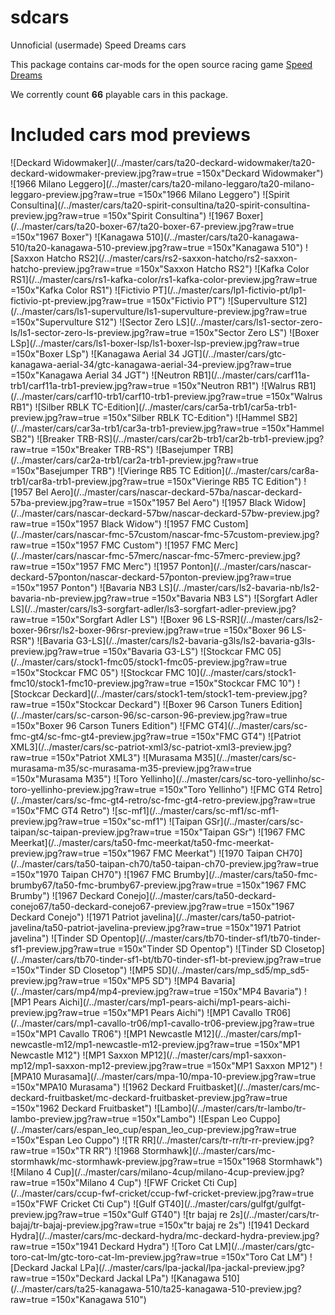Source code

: 
sdcars
======

Unnoficial (usermade) Speed Dreams cars

This package contains car-mods for the open source racing game [Speed Dreams](http://www.speed-dreams.org)

We corrently count **66** playable cars in this package.


Included cars mod previews
======


![Deckard Widowmaker](/../master/cars/ta20-deckard-widowmaker/ta20-deckard-widowmaker-preview.jpg?raw=true =150x"Deckard Widowmaker")
![1966 Milano Leggero](/../master/cars/ta20-milano-leggaro/ta20-milano-leggaro-preview.jpg?raw=true =150x"1966 Milano Leggero")
![Spirit Consultina](/../master/cars/ta20-spirit-consultina/ta20-spirit-consultina-preview.jpg?raw=true =150x"Spirit Consultina")
![1967 Boxer](/../master/cars/ta20-boxer-67/ta20-boxer-67-preview.jpg?raw=true =150x"1967 Boxer")
![Kanagawa 510](/../master/cars/ta20-kanagawa-510/ta20-kanagawa-510-preview.jpg?raw=true =150x"Kanagawa 510")
![Saxxon Hatcho RS2](/../master/cars/rs2-saxxon-hatcho/rs2-saxxon-hatcho-preview.jpg?raw=true =150x"Saxxon Hatcho RS2")
![Kafka Color RS1](/../master/cars/rs1-kafka-color/rs1-kafka-color-preview.jpg?raw=true =150x"Kafka Color RS1")
![Fictivio PT](/../master/cars/lp1-fictivio-pt/lp1-fictivio-pt-preview.jpg?raw=true =150x"Fictivio PT")
![Supervulture S12](/../master/cars/ls1-supervulture/ls1-supervulture-preview.jpg?raw=true =150x"Supervulture S12")
![Sector Zero LS](/../master/cars/ls1-sector-zero-ls/ls1-sector-zero-ls-preview.jpg?raw=true =150x"Sector Zero LS")
![Boxer LSp](/../master/cars/ls1-boxer-lsp/ls1-boxer-lsp-preview.jpg?raw=true =150x"Boxer LSp")
![Kanagawa Aerial 34 JGT](/../master/cars/gtc-kanagawa-aerial-34/gtc-kanagawa-aerial-34-preview.jpg?raw=true =150x"Kanagawa Aerial 34 JGT")
![Neutron RB1](/../master/cars/carf11a-trb1/carf11a-trb1-preview.jpg?raw=true =150x"Neutron RB1")
![Walrus RB1](/../master/cars/carf10-trb1/carf10-trb1-preview.jpg?raw=true =150x"Walrus RB1")
![Silber RBLK TC-Edition](/../master/cars/car5a-trb1/car5a-trb1-preview.jpg?raw=true =150x"Silber RBLK TC-Edition")
![Hammel SB2](/../master/cars/car3a-trb1/car3a-trb1-preview.jpg?raw=true =150x"Hammel SB2")
![Breaker TRB-RS](/../master/cars/car2b-trb1/car2b-trb1-preview.jpg?raw=true =150x"Breaker TRB-RS")
![Basejumper TRB](/../master/cars/car2a-trb1/car2a-trb1-preview.jpg?raw=true =150x"Basejumper TRB")
![Vieringe RB5 TC Edition](/../master/cars/car8a-trb1/car8a-trb1-preview.jpg?raw=true =150x"Vieringe RB5 TC Edition")
![1957 Bel Aero](/../master/cars/nascar-deckard-57ba/nascar-deckard-57ba-preview.jpg?raw=true =150x"1957 Bel Aero")
![1957 Black Widow](/../master/cars/nascar-deckard-57bw/nascar-deckard-57bw-preview.jpg?raw=true =150x"1957 Black Widow")
![1957 FMC Custom](/../master/cars/nascar-fmc-57custom/nascar-fmc-57custom-preview.jpg?raw=true =150x"1957 FMC Custom")
![1957 FMC Merc](/../master/cars/nascar-fmc-57merc/nascar-fmc-57merc-preview.jpg?raw=true =150x"1957 FMC Merc")
![1957 Ponton](/../master/cars/nascar-deckard-57ponton/nascar-deckard-57ponton-preview.jpg?raw=true =150x"1957 Ponton")
![Bavaria NB3 LS](/../master/cars/ls2-bavaria-nb/ls2-bavaria-nb-preview.jpg?raw=true =150x"Bavaria NB3 LS")
![Sorgfart Adler LS](/../master/cars/ls3-sorgfart-adler/ls3-sorgfart-adler-preview.jpg?raw=true =150x"Sorgfart Adler LS")
![Boxer 96 LS-RSR](/../master/cars/ls2-boxer-96rsr/ls2-boxer-96rsr-preview.jpg?raw=true =150x"Boxer 96 LS-RSR")
![Bavaria G3-LS](/../master/cars/ls2-bavaria-g3ls/ls2-bavaria-g3ls-preview.jpg?raw=true =150x"Bavaria G3-LS")
![Stockcar FMC 05](/../master/cars/stock1-fmc05/stock1-fmc05-preview.jpg?raw=true =150x"Stockcar FMC 05")
![Stockcar FMC 10](/../master/cars/stock1-fmc10/stock1-fmc10-preview.jpg?raw=true =150x"Stockcar FMC 10")
![Stockcar Deckard](/../master/cars/stock1-tem/stock1-tem-preview.jpg?raw=true =150x"Stockcar Deckard")
![Boxer 96 Carson Tuners Edition](/../master/cars/sc-carson-96/sc-carson-96-preview.jpg?raw=true =150x"Boxer 96 Carson Tuners Edition")
![FMC GT4](/../master/cars/sc-fmc-gt4/sc-fmc-gt4-preview.jpg?raw=true =150x"FMC GT4")
![Patriot XML3](/../master/cars/sc-patriot-xml3/sc-patriot-xml3-preview.jpg?raw=true =150x"Patriot XML3")
![Murasama M35](/../master/cars/sc-murasama-m35/sc-murasama-m35-preview.jpg?raw=true =150x"Murasama M35")
![Toro Yellinho](/../master/cars/sc-toro-yellinho/sc-toro-yellinho-preview.jpg?raw=true =150x"Toro Yellinho")
![FMC GT4 Retro](/../master/cars/sc-fmc-gt4-retro/sc-fmc-gt4-retro-preview.jpg?raw=true =150x"FMC GT4 Retro")
![sc-mf1](/../master/cars/sc-mf1/sc-mf1-preview.jpg?raw=true =150x"sc-mf1")
![Taipan GSr](/../master/cars/sc-taipan/sc-taipan-preview.jpg?raw=true =150x"Taipan GSr")
![1967 FMC Meerkat](/../master/cars/ta50-fmc-meerkat/ta50-fmc-meerkat-preview.jpg?raw=true =150x"1967 FMC Meerkat")
![1970 Taipan CH70](/../master/cars/ta50-taipan-ch70/ta50-taipan-ch70-preview.jpg?raw=true =150x"1970 Taipan CH70")
![1967 FMC Brumby](/../master/cars/ta50-fmc-brumby67/ta50-fmc-brumby67-preview.jpg?raw=true =150x"1967 FMC Brumby")
![1967 Deckard Conejo](/../master/cars/ta50-deckard-conejo67/ta50-deckard-conejo67-preview.jpg?raw=true =150x"1967 Deckard Conejo")
![1971 Patriot javelina](/../master/cars/ta50-patriot-javelina/ta50-patriot-javelina-preview.jpg?raw=true =150x"1971 Patriot javelina")
![Tinder SD Opentop](/../master/cars/tb70-tinder-sf1/tb70-tinder-sf1-preview.jpg?raw=true =150x"Tinder SD Opentop")
![Tinder SD Closetop](/../master/cars/tb70-tinder-sf1-bt/tb70-tinder-sf1-bt-preview.jpg?raw=true =150x"Tinder SD Closetop")
![MP5 SD](/../master/cars/mp_sd5/mp_sd5-preview.jpg?raw=true =150x"MP5 SD")
![MP4 Bavaria](/../master/cars/mp4/mp4-preview.jpg?raw=true =150x"MP4 Bavaria")
![MP1 Pears Aichi](/../master/cars/mp1-pears-aichi/mp1-pears-aichi-preview.jpg?raw=true =150x"MP1 Pears Aichi")
![MP1 Cavallo TR06](/../master/cars/mp1-cavallo-tr06/mp1-cavallo-tr06-preview.jpg?raw=true =150x"MP1 Cavallo TR06")
![MP1 Newcastle M12](/../master/cars/mp1-newcastle-m12/mp1-newcastle-m12-preview.jpg?raw=true =150x"MP1 Newcastle M12")
![MP1 Saxxon MP12](/../master/cars/mp1-saxxon-mp12/mp1-saxxon-mp12-preview.jpg?raw=true =150x"MP1 Saxxon MP12")
![MPA10 Murasama](/../master/cars/mpa-10/mpa-10-preview.jpg?raw=true =150x"MPA10 Murasama")
![1962 Deckard Fruitbasket](/../master/cars/mc-deckard-fruitbasket/mc-deckard-fruitbasket-preview.jpg?raw=true =150x"1962 Deckard Fruitbasket")
![Lambo](/../master/cars/tr-lambo/tr-lambo-preview.jpg?raw=true =150x"Lambo")
![Espan Leo Cuppo](/../master/cars/espan_leo_cup/espan_leo_cup-preview.jpg?raw=true =150x"Espan Leo Cuppo")
![TR RR](/../master/cars/tr-rr/tr-rr-preview.jpg?raw=true =150x"TR RR")
![1968 Stormhawk](/../master/cars/mc-stormhawk/mc-stormhawk-preview.jpg?raw=true =150x"1968 Stormhawk")
![Milano 4 Cup](/../master/cars/milano-4cup/milano-4cup-preview.jpg?raw=true =150x"Milano 4 Cup")
![FWF Cricket Cti Cup](/../master/cars/ccup-fwf-cricket/ccup-fwf-cricket-preview.jpg?raw=true =150x"FWF Cricket Cti Cup")
![Gulf GT40](/../master/cars/gulfgt/gulfgt-preview.jpg?raw=true =150x"Gulf GT40")
![tr bajaj re 2s](/../master/cars/tr-bajaj/tr-bajaj-preview.jpg?raw=true =150x"tr bajaj re 2s")
![1941 Deckard Hydra](/../master/cars/mc-deckard-hydra/mc-deckard-hydra-preview.jpg?raw=true =150x"1941 Deckard Hydra")
![Toro Cat LM](/../master/cars/gtc-toro-cat-lm/gtc-toro-cat-lm-preview.jpg?raw=true =150x"Toro Cat LM")
![Deckard Jackal LPa](/../master/cars/lpa-jackal/lpa-jackal-preview.jpg?raw=true =150x"Deckard Jackal LPa")
![Kanagawa 510](/../master/cars/ta25-kanagawa-510/ta25-kanagawa-510-preview.jpg?raw=true =150x"Kanagawa 510")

_EXERCISE DETAILS_.
Tally the lines of the records that contain "Edition", then write only the total.

_RESULT FOR THIS TASK_.
3